We're stubborn, so after borrowing chains for our rental car (an unassuming Hyundai Getz, very much in the around-town category) and having a bit of a play with snowboards on the lawn we set off, in the hope that allowing extra time would enable us to get there before dark, despite the motorway between Oamaru and Dunedin being closed.
It's the most snow I've seen in Christchurch since 1992, when I was 9 and was mostly upset about having left my library books at school and not being able to retrieve them before the holidays, since school was cancelled on the last day of term (not completely true; I was initially worried about that, but stopped caring once I realised that the snow was actually more fun than reading). The roads out of town were pretty treacherous, and it was very slow going to Templeton, where we stopped to visit the Cookie Time Factory.
Cookie Time used to do factory tours, which most Cantabrians who are around my age will probably remember going on at some stage of their childhood. There was a yellow brick road which led through the factory, with big windows in front of the various pieces of equipment, so you could see the cookies being made, as well as the chocolate covered marshmallow fish and frogs Candy Time made at the same factory - riveting stuff! More riveting, though, were the free samples - there were boxes around the factory full of seconds which you could help yourself to as you wandered about. The power of free sugary food is so great that it's the only part of the tour Mr Cake remembers! Sadly the last tour was in 1996 so these days kids have to get their parents to buy the treats directly, instead of pretending the tour will be educational when it's all about the samples. ;-)

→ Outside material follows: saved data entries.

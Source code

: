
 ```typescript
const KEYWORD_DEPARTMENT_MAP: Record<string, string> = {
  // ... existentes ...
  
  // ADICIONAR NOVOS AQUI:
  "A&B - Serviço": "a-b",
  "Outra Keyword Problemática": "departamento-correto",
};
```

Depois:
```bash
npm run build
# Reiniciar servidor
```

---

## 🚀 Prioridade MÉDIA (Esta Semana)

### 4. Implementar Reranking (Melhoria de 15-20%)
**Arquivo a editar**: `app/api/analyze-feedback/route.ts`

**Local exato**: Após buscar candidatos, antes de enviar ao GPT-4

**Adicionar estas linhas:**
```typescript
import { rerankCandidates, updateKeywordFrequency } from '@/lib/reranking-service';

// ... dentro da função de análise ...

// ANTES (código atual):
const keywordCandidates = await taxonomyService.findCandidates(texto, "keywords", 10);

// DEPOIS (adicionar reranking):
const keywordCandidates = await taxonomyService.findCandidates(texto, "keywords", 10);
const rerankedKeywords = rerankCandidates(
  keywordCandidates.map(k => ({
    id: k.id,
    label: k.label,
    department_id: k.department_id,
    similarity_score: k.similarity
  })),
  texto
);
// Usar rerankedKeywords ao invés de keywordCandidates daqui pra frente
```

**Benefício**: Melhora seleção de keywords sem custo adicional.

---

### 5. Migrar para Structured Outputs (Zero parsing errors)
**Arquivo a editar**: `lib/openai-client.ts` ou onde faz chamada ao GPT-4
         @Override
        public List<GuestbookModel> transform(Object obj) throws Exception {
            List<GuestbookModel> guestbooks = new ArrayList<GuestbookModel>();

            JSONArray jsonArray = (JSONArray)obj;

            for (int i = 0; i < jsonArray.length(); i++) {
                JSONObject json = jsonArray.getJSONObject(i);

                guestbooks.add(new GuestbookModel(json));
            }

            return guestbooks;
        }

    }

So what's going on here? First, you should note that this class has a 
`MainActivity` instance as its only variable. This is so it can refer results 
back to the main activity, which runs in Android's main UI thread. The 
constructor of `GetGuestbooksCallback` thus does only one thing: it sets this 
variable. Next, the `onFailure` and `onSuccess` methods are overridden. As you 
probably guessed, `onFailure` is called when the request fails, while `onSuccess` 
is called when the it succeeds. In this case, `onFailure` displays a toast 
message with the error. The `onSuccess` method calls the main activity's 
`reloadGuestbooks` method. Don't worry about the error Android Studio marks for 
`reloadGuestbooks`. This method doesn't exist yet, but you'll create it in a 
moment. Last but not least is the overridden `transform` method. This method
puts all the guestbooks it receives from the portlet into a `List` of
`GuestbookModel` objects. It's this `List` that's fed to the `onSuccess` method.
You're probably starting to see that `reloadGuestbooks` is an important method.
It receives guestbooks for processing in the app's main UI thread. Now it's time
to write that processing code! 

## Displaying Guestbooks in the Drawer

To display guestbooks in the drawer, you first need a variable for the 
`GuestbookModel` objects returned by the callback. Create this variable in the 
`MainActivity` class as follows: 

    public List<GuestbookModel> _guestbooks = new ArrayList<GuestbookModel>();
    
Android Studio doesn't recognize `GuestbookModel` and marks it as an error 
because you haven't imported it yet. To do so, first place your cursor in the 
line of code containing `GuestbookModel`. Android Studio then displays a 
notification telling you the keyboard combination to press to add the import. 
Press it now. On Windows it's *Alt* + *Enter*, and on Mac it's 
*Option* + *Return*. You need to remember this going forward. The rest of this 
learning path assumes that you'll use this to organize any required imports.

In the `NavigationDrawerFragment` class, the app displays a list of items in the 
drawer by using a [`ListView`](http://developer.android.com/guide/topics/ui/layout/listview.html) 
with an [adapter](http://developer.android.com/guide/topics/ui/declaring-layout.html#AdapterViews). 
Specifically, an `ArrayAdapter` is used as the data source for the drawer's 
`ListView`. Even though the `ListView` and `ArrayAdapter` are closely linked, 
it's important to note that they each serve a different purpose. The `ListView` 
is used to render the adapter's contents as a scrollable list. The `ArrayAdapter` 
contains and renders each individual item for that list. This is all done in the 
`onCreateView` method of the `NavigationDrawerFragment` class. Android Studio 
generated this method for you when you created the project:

When I was a kid and we went on holiday, any south-bound travel always commenced with a stop at the factory - these holiday stops were more about stocking up on bags of broken cookies for the road, which is what we did on Monday. We were welcomed in (there wasn't too much traffic on the road, given the conditions) and as well as the cookies and bumper bars the factory shop also now offers hot drinks - great for drivers who need to concentrate extra hard on the conditions (and indeed for warming the belly in exceptionally cold weather).
The shop isn't huge but you can get a 1kg bag of cookies for $8 so if you need some high-energy snack food or have a cookie monster in your family it's worth a visit. I managed to restrain myself to a pack of bumper bars and a bag of cookies, which will last for quite some time! Mr Cake also had a coffee, which did help him keep his eyes on the road. The driving got a lot easier soon after Templeton, though - in fact, not long after we passed through Dunsandel this was the view in front of us:
Worlds away from Christchurch! We knew the snow was still falling in Dunedin and though we didn't really see any further signs of snow until Oamaru we knew the motorway still wasn't open.
This meant our relief was very great when, after a day of passing very little traffic coming the other way, and very shortly before we reached the questionable section of road, a long line of cars appeared. Sure enough, the road had been opened - in fact, the Kilmog wasn't anywhere near as bad as the road at the Christchurch end. We did see a large number of abandoned cars by the roadside, as reminders to drive carefully, and reached our destination in good time - early enough to have a birthday dinner with Sister Cake.
Did you get snow? Did it play havoc with your schedule? And who else remembers the Cookie Time factory tours?